Why This Election Is Much Less Satisfying (or Harrowing) Than You Thought It Would Be

Winning is much less satisfying when the other side doesn't concede it was wrong, for one.

Jason Reed / Reuters

If you're the sort of person who lives and breathes elections -- and if you're reading this, there's a good chance you are -- you probably had a deep emotional investment in this one. You might have predicted that you'd be impossibly elated or horribly depressed in its aftermath. Expecting that is natural, but as it turns out, it's also wrong.

Daniel Gilbert, the Harvard researcher in happiness studies, has shown repeatedly how crummy human beings are at predicting what will make us feel good. Again and again, we suffer from something called "impact bias," in which we overestimate how much influence a particular outcome (like winning the lottery or becoming a paraplegic) will have on our mood. And the presidential election is no exception, as Gilbert and colleagues found when they tested this theory on the Bush v. Gore showdown.

In 2000, while the nation was baiting its breath and biting its fingernails during the Florida recount, Gilbert and others polled college-aged Bush and Gore supporters about how they thought they'd feel in the election's aftermath, depending on what happened. The subjects were polled again when Al Gore conceded a month later. The Bush supporters didn't feel nearly as happy as they'd predicted they'd feel, while the Gore supporters didn't feel nearly as bad. The scholars wrote that Bush supporters likely engaged in "focalism," a phenomenon in which people consider only how a single event might make them happy, without considering all the other things that might affect their mood when the occasion arises. Gore supporters, meanwhile, appeared to rationalize the defeat by downplaying their support for Gore (a kind of sour grapes effect), and by describing the issues at stake in the election as less important than they had previously.

There's another reason why this election, like all elections, might not be as satisfying as Obama supporters expected it to be. It has to do with the way losers concede. From the candidate on down, they'll usually allow that they ran a mediocre race, but they rarely allow that the winners were right - or even that they had a point - which is what winners want most of all. Instead, the losers reiterate that the fight goes on. "This election is over, but our principles endure," is how Mitt Romney put it in his concession speech. Or, as George F. Will put it, "This election was fought over two issues as old as the Republic, the proper scope and actual competence of government. The president persuaded...almost exactly half the voters. The argument continues."

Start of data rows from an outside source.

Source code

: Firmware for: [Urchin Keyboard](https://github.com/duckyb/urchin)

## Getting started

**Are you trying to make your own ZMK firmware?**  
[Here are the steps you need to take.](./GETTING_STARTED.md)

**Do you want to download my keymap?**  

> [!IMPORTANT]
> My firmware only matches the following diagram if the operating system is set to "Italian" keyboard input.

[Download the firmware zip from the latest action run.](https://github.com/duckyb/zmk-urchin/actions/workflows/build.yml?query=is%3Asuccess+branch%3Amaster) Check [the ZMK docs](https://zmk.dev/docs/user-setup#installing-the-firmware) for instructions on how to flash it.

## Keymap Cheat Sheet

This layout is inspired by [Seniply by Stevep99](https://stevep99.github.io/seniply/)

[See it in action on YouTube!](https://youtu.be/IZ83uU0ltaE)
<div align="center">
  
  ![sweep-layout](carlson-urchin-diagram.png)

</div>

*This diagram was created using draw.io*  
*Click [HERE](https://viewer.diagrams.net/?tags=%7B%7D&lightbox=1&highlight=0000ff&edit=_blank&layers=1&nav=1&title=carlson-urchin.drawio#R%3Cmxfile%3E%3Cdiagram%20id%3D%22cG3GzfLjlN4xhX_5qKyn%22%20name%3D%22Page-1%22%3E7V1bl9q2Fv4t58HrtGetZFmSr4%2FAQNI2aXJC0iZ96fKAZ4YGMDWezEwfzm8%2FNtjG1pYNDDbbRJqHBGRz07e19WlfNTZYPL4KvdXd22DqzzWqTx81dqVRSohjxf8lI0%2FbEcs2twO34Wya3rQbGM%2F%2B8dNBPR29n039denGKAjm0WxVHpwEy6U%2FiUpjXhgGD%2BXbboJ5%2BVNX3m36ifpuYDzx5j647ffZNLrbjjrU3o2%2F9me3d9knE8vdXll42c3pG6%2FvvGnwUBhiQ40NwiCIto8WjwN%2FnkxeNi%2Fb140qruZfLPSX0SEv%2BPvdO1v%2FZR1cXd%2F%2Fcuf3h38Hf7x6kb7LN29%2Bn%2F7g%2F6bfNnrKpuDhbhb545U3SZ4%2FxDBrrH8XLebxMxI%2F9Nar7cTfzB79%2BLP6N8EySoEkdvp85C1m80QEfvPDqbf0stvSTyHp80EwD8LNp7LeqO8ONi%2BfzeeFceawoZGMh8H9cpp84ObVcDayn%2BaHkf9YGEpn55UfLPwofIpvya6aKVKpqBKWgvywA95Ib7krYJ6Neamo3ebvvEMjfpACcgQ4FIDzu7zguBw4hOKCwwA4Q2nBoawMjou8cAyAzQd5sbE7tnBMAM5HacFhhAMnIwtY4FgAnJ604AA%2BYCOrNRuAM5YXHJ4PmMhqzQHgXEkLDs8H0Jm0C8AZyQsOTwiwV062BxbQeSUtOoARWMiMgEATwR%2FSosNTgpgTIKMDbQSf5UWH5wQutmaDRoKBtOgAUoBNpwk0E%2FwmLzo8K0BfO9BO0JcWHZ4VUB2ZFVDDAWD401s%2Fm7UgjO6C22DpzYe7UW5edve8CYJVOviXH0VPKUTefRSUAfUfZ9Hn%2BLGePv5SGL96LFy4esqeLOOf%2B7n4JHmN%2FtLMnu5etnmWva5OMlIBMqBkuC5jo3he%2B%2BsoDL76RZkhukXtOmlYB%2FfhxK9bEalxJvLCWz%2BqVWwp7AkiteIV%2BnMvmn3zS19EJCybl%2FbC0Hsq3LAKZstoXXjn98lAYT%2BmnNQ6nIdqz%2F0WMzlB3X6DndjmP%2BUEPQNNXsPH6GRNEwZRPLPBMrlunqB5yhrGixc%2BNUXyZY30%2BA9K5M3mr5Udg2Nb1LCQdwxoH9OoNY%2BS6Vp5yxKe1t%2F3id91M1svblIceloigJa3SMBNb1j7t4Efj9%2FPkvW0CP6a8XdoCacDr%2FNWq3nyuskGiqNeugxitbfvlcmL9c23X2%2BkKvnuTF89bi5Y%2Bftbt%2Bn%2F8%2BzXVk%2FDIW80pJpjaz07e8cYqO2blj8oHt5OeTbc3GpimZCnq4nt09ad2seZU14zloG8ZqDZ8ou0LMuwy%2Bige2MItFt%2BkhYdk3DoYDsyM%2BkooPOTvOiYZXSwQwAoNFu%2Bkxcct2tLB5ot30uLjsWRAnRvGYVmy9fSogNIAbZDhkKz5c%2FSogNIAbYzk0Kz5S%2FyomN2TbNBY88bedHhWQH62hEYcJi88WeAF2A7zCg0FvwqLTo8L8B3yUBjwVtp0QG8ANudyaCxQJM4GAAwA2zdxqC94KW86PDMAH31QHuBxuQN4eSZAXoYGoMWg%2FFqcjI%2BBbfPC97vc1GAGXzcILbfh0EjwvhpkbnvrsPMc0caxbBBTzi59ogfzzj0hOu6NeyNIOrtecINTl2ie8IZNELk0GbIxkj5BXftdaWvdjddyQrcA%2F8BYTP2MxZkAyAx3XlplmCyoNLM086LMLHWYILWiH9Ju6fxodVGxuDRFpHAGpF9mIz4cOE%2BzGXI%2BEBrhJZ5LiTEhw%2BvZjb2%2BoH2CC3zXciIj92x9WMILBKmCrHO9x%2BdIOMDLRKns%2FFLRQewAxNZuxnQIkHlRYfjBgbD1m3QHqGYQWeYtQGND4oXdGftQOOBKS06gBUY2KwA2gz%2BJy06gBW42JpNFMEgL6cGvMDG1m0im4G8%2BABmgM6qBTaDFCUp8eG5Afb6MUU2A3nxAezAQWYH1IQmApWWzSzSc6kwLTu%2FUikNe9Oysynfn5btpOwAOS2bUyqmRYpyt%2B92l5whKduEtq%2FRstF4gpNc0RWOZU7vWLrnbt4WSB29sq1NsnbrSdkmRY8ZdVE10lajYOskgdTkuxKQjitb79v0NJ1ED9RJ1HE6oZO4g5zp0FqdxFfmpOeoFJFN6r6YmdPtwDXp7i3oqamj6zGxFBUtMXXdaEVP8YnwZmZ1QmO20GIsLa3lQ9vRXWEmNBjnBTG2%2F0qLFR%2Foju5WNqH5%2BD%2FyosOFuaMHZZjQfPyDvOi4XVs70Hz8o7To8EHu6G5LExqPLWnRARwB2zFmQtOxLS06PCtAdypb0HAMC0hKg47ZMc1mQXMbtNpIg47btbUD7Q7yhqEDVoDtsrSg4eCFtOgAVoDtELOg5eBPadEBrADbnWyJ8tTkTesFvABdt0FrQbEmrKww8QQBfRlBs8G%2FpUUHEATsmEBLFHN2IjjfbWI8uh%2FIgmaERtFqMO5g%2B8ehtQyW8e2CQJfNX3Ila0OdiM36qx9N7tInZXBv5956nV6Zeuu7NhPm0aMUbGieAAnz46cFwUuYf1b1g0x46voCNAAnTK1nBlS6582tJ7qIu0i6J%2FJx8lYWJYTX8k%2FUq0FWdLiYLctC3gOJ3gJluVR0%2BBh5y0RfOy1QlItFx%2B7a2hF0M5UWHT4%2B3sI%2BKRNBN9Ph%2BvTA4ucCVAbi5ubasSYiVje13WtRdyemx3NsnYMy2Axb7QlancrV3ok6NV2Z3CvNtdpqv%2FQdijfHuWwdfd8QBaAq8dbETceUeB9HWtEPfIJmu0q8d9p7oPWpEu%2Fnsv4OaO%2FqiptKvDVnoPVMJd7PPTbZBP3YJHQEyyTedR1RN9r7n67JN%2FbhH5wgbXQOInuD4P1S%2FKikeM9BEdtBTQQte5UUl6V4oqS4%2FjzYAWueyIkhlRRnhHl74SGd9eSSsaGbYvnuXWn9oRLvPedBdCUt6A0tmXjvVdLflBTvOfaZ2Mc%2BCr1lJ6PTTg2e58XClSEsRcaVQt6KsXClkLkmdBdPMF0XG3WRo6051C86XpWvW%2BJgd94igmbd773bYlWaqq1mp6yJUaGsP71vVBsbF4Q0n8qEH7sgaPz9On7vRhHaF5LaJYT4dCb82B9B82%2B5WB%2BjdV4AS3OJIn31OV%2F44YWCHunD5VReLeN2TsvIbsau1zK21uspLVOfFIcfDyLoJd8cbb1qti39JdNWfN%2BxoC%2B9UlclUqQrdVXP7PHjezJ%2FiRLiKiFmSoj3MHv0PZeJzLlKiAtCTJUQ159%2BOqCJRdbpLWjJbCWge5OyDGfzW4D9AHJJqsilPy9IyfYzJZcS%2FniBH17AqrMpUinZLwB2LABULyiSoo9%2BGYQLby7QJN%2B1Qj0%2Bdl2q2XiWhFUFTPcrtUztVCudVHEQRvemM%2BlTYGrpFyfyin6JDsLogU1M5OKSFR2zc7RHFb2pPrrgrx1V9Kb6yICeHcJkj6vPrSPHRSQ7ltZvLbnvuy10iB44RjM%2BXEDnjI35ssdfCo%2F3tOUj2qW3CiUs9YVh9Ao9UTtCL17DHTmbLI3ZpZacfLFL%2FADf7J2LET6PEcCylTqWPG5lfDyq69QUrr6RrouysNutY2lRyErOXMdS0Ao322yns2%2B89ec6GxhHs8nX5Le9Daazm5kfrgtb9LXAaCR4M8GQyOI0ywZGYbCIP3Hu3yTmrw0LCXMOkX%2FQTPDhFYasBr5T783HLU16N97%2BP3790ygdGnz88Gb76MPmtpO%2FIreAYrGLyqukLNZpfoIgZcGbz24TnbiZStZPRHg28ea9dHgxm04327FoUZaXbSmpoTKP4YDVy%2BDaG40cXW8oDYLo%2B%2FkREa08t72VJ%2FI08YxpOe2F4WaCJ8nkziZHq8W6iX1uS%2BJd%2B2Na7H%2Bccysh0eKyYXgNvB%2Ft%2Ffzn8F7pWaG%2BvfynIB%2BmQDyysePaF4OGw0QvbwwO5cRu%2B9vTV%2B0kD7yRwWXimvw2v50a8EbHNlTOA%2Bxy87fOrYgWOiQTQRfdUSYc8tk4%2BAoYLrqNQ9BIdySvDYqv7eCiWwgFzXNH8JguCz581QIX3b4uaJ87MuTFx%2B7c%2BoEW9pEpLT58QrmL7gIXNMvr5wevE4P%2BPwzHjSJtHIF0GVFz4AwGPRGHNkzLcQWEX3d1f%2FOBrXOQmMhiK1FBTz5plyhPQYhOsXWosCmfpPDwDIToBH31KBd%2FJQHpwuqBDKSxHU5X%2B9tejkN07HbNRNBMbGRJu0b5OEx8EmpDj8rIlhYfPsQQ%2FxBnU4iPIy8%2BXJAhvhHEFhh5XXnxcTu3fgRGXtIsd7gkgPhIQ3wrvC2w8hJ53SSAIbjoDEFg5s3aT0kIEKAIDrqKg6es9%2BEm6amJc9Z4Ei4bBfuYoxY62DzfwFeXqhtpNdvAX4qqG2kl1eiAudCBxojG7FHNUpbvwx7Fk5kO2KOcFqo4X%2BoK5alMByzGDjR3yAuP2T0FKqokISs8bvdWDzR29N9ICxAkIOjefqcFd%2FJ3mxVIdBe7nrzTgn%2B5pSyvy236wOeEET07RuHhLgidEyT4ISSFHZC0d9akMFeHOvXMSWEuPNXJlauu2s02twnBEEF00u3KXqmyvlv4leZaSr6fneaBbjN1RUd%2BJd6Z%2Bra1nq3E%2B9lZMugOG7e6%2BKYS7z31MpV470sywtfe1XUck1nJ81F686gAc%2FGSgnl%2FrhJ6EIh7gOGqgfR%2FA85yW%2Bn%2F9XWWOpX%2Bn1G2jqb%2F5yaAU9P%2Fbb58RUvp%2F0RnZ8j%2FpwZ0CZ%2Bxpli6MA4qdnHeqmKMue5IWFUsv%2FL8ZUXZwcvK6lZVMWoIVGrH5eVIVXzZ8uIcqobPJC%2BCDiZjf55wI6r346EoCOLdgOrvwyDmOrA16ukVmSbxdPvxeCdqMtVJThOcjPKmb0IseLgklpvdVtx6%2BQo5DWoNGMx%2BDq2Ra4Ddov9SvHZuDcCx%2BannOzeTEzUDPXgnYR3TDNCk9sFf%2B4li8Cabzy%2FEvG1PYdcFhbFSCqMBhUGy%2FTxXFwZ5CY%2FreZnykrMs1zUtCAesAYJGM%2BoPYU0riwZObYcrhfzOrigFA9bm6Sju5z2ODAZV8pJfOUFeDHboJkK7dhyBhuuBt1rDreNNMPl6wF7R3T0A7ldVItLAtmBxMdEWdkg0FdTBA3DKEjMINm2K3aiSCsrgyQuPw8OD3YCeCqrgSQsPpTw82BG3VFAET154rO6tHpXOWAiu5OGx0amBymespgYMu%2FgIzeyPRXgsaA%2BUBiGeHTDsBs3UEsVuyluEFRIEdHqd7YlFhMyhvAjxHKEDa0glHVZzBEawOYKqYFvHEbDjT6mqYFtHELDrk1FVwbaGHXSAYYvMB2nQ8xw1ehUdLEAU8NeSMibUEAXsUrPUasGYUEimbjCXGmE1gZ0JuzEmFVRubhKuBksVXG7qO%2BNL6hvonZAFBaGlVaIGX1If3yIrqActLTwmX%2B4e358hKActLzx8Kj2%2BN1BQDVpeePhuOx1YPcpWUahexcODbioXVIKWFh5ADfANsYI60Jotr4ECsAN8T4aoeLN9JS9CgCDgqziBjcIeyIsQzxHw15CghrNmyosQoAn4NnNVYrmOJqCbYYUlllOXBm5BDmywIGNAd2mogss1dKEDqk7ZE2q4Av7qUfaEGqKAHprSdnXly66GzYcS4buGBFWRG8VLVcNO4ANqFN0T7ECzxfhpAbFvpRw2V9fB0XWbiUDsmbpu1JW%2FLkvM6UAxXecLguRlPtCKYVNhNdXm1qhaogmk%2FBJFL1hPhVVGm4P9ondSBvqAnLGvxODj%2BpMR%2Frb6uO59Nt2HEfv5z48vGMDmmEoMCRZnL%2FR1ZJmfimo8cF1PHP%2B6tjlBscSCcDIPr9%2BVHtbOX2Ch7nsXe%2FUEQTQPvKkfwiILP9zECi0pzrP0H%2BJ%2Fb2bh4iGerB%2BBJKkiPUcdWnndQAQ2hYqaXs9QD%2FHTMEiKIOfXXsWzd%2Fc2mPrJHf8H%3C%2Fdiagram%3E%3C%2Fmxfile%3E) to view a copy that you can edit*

These tendencies -- how people fail to predict their own happiness, and how political losers concede -- hold true across elections, and regardless of party. But there's a third factor at work that's specific to this particular election, and it has to do with how human beings value potential over actual accomplishment. As Karla Starr wrote recently in Slate, a study published in the Journal of Personality and Social Psychology found that subjects preferred unknown but promising individuals over people of actual significant accomplishment. An accomplished basketball player was overthrown for a rookie with good-looking projected stats. An artist believed capable of winning a particular award was more appealing than an artist who'd actually won it. Researchers believe that rather than shying away from uncertainty, people actually like it - so long as the little information available is positive. We tend to extrapolate out from those clues, to assume there's moregood stuff where they came from.

Let's face it: This might as well be called the Barack Obama effect. Four years ago, one of the greatest arguments launched against the then-Illinois senator was what John McCain called his "naivete and inexperience." And of course, all "that hopey, changey stuff" was so powerful precisely because Obama was so different, so young, so new -- so very promising, in fact. Today, we know who he is -- and what he's capable of. The Barack Obama effect may explain why 2012's enthusiasm for the president wasn't quite like 2008's enthusiasm for the candidate, and it may also explain why that all just-elected excitement for the guy will probably fade pretty fast.

Which might be of some comfort to the president. When all those disaffected Obama voters turn against him once again, he can tell himself it's not entirely his fault. Our cognitive biases are showing.